____ Exercise input
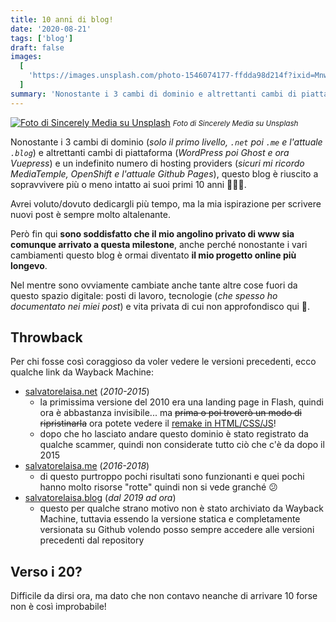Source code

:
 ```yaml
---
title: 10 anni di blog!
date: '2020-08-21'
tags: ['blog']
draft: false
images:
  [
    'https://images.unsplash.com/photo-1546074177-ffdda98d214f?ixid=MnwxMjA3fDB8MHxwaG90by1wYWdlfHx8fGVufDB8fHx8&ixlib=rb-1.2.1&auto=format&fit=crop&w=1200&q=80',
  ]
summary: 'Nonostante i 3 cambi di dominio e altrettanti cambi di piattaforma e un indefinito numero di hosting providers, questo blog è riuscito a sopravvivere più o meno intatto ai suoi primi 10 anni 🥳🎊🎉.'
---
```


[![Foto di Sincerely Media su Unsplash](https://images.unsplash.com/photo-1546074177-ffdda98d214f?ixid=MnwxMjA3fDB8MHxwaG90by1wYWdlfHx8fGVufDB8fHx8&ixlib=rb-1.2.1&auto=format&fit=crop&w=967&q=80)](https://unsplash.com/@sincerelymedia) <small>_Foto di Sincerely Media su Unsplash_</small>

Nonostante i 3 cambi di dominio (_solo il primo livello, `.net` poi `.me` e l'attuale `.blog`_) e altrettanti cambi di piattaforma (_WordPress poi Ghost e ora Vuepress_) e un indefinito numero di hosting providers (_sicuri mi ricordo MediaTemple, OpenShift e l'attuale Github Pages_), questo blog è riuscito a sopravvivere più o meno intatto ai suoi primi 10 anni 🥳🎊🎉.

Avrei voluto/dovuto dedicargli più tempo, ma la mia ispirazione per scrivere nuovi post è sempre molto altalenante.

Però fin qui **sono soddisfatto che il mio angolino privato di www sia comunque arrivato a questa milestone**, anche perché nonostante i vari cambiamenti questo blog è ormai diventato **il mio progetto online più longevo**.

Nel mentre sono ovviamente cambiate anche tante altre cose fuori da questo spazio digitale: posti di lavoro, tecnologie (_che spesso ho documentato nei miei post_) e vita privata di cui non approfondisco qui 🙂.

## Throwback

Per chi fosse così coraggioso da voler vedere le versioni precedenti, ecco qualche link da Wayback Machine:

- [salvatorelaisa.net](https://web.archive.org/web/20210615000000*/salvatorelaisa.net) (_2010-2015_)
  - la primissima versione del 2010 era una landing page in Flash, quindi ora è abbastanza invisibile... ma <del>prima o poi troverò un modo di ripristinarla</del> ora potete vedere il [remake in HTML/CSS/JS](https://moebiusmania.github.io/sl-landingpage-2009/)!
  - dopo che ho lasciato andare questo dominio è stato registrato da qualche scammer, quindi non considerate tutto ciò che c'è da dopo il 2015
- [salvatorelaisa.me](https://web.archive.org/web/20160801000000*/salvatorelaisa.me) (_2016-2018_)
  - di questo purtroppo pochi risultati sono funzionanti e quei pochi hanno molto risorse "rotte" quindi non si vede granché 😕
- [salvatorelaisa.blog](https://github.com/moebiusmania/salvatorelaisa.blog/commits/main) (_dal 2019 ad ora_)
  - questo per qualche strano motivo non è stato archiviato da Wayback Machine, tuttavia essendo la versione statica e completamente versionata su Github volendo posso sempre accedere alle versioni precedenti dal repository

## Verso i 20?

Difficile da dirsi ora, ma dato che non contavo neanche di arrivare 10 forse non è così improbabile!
________
Only one number is wanted: the number of lines in the listing that contain the string "archive".

Answer to this task ▸ 2